:: RECORDS ::

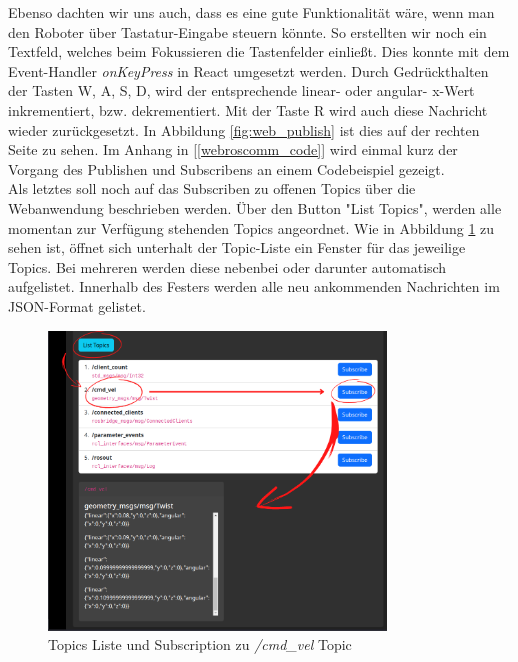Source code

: \begin{flushleft}
Ebenso dachten wir uns auch, dass es eine gute Funktionalität wäre, wenn man den Roboter über Tastatur-Eingabe steuern könnte.
So erstellten wir noch ein Textfeld, welches beim Fokussieren die Tastenfelder einließt.
Dies konnte mit dem Event-Handler \textit{onKeyPress} in React umgesetzt werden.
Durch Gedrückthalten der Tasten W, A, S, D, wird der entsprechende linear- oder angular- x-Wert inkrementiert, bzw. dekrementiert.
Mit der Taste R wird auch diese Nachricht wieder zurückgesetzt.
In Abbildung \ref{fig:web_publish} ist dies auf der rechten Seite zu sehen.
Im Anhang in [\ref{webroscomm_code}] wird einmal kurz der Vorgang des Publishen und Subscribens an einem Codebeispiel gezeigt.
\\

\vspace{0.5cm}
Als letztes soll noch auf das Subscriben zu offenen Topics über die Webanwendung beschrieben werden.
Über den Button "List Topics", werden alle momentan zur Verfügung stehenden Topics angeordnet. 
Wie in Abbildung \ref{fig:web_subscribe} zu sehen ist, öffnet sich unterhalt der Topic-Liste ein Fenster für das jeweilige Topics. 
Bei mehreren werden diese nebenbei oder darunter automatisch aufgelistet. 
Innerhalb des Festers werden alle neu ankommenden Nachrichten im JSON-Format gelistet.

\begin{figure}[h!]
    \centering
    \includegraphics[width=0.8\textwidth]{imgs/web/web_subscribe.png}
    \caption{Topics Liste und Subscription zu \textit{/cmd\_vel} Topic}
    \label{fig:web_subscribe}%
\end{figure}

\end{flushleft}
    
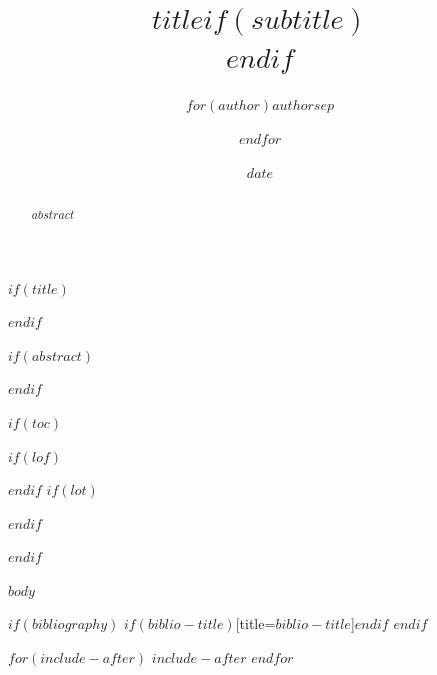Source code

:\documentclass[$if(fontsize)$$fontsize$$else$12pt$endif$,$if(papersize)$$papersize$$else$a4paper$endif$,$for(classoption)$$classoption$$sep$,$endfor$]{$documentclass$}
\title{$title$$if(subtitle)$\\\vspace{0.5em}{\large $subtitle$}$endif$}
\author{$for(author)$$author$$sep$ \and $endfor$}
\date{$date$}
\begin{document}
$if(title)$
\maketitle
$endif$

$if(abstract)$
\begin{abstract}
$abstract$
\end{abstract}
$endif$

$if(toc)$
{
\setcounter{tocdepth}{$if(toc-depth)$$toc-depth$$else$3$endif$}
\tableofcontents
$if(lof)$
\listoffigures
$endif$
$if(lot)$
\listoftables
$endif$
\clearpage
}
$endif$

$body$

$if(bibliography)$
\printbibliography$if(biblio-title)$[title=$biblio-title$]$endif$
$endif$

$for(include-after)$
$include-after$
$endfor$
\end{document}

:: WHAT IS EXPECTED ::
Reproduce the records above from their first line to the line bearing "Mit der Taste", both ends included, leaving every picture out.

:: ANSWER TO THE PROBLEM ::
Source code

: \begin{flushleft}
Ebenso dachten wir uns auch, dass es eine gute Funktionalität wäre, wenn man den Roboter über Tastatur-Eingabe steuern könnte.
So erstellten wir noch ein Textfeld, welches beim Fokussieren die Tastenfelder einließt.
Dies konnte mit dem Event-Handler \textit{onKeyPress} in React umgesetzt werden.
Durch Gedrückthalten der Tasten W, A, S, D, wird der entsprechende linear- oder angular- x-Wert inkrementiert, bzw. dekrementiert.
Mit der Taste R wird auch diese Nachricht wieder zurückgesetzt.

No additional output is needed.